[Exercise materials]

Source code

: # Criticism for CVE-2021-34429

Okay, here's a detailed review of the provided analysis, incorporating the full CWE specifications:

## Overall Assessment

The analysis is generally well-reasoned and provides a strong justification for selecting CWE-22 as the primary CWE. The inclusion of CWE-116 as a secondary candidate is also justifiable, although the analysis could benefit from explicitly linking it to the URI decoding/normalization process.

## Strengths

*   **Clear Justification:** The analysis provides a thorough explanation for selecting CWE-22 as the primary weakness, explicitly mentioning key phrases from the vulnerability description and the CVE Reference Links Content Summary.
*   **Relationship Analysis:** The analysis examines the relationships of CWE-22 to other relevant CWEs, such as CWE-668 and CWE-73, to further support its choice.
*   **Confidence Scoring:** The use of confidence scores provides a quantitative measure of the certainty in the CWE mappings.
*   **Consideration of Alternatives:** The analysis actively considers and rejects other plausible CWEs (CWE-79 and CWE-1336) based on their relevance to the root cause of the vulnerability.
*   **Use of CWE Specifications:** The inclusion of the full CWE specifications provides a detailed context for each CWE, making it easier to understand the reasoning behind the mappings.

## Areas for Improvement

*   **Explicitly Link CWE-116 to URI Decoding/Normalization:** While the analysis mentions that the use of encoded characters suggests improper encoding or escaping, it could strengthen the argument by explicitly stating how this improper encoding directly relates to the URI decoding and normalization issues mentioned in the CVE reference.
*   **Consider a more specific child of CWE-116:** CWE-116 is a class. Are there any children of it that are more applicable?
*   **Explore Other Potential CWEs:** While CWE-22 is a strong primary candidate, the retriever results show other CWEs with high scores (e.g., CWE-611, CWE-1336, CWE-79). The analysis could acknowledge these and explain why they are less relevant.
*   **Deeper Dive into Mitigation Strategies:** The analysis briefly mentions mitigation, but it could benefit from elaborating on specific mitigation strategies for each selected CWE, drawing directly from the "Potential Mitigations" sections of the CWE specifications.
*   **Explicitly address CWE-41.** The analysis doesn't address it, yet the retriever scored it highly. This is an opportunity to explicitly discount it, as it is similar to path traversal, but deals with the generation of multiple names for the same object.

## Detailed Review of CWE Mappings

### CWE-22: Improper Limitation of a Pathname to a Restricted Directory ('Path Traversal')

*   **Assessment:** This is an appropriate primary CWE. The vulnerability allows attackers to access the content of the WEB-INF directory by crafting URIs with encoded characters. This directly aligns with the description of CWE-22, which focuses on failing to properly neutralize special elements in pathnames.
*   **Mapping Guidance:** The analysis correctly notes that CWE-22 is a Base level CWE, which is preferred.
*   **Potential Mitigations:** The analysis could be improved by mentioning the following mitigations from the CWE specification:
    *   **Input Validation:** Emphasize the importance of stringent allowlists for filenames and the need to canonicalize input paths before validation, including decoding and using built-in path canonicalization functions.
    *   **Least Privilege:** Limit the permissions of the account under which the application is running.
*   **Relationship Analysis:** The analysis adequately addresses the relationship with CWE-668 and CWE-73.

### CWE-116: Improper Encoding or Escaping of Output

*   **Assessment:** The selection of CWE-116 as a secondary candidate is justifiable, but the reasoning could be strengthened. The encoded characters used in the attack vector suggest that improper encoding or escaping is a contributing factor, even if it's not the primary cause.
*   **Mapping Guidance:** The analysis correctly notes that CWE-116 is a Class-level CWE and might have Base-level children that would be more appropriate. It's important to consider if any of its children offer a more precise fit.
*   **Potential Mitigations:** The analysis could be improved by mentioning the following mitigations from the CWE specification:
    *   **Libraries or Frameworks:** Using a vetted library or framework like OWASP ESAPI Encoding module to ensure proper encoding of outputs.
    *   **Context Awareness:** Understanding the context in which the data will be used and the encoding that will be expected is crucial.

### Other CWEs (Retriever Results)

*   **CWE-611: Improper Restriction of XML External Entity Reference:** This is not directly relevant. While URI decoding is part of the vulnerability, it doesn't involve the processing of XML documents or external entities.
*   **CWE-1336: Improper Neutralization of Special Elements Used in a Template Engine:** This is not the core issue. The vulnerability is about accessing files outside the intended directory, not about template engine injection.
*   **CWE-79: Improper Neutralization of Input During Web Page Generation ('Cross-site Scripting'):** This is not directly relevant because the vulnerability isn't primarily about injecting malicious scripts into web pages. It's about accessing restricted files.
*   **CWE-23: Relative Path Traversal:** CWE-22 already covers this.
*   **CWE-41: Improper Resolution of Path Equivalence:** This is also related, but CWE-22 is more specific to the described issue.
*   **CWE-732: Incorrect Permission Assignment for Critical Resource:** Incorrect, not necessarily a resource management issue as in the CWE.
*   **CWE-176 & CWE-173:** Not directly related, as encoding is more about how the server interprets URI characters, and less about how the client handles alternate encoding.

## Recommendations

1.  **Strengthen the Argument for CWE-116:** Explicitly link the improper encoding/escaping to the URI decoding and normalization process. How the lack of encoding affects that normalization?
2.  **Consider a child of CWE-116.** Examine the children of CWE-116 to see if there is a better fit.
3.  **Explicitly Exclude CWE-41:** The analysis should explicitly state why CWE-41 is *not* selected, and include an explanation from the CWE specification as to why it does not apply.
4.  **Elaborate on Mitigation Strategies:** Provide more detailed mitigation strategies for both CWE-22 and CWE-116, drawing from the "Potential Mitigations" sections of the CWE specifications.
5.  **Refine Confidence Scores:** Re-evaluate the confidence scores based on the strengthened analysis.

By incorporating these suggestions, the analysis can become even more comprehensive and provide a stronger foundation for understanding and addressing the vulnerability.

...

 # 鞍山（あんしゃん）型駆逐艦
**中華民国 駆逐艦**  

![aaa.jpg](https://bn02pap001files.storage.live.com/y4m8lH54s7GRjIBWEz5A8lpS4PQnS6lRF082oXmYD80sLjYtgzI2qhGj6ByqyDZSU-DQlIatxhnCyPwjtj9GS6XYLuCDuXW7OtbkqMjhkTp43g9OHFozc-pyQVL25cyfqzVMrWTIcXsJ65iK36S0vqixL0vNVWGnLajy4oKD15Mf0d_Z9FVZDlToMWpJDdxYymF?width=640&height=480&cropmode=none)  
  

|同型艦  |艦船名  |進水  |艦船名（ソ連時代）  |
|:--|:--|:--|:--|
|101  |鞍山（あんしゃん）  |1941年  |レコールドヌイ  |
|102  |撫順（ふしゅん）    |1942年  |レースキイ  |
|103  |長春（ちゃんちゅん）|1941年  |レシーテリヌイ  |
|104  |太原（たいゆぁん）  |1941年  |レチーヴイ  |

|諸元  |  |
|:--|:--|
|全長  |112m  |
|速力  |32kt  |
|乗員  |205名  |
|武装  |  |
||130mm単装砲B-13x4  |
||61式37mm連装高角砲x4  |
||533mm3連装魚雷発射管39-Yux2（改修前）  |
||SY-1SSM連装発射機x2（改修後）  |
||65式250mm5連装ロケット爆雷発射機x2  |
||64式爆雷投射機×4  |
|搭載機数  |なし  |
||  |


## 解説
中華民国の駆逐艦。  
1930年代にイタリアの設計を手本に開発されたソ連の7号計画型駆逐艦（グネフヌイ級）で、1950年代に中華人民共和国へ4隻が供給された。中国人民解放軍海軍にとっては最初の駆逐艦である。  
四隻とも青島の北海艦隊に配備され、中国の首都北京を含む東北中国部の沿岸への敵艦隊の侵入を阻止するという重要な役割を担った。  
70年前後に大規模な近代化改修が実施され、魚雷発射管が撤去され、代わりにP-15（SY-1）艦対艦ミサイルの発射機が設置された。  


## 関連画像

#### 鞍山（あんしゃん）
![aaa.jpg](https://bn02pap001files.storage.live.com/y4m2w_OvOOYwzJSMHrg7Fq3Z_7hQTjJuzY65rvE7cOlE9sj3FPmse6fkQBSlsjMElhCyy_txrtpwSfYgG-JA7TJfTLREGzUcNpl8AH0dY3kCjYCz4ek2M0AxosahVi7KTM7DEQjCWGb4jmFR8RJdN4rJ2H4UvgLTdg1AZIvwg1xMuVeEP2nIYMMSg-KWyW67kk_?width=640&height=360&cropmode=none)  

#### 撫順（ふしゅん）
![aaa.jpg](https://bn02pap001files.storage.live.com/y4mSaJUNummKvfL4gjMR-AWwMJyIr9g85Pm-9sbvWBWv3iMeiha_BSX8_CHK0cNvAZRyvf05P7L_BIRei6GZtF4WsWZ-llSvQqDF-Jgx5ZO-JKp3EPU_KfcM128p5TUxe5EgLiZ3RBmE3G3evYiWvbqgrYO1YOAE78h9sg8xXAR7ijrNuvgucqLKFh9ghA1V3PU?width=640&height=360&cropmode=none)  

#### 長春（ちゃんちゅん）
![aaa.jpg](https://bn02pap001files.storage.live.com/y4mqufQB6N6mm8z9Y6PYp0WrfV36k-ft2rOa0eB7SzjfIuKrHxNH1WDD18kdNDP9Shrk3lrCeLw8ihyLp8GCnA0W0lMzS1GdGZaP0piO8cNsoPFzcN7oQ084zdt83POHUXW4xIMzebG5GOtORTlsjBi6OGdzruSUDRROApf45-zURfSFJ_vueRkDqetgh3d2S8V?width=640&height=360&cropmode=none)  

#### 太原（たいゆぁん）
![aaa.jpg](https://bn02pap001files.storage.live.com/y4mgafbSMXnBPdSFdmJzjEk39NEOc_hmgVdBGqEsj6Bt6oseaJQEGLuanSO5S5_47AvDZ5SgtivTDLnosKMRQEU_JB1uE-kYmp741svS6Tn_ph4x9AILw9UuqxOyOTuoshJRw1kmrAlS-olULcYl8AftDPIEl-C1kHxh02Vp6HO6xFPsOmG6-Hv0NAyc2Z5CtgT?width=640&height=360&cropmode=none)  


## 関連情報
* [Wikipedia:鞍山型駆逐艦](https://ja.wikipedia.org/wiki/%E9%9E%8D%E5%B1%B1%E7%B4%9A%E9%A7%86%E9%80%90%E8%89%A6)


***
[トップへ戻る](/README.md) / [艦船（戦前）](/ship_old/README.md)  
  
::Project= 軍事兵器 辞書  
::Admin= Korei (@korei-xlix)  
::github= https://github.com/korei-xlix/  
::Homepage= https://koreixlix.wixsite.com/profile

[Work instructions]
The lines to return are those holding the string "あんしゃん" anywhere in the listing above.

[Response box]
 # 鞍山（あんしゃん）型駆逐艦
|101  |鞍山（あんしゃん）  |1941年  |レコールドヌイ  |
#### 鞍山（あんしゃん）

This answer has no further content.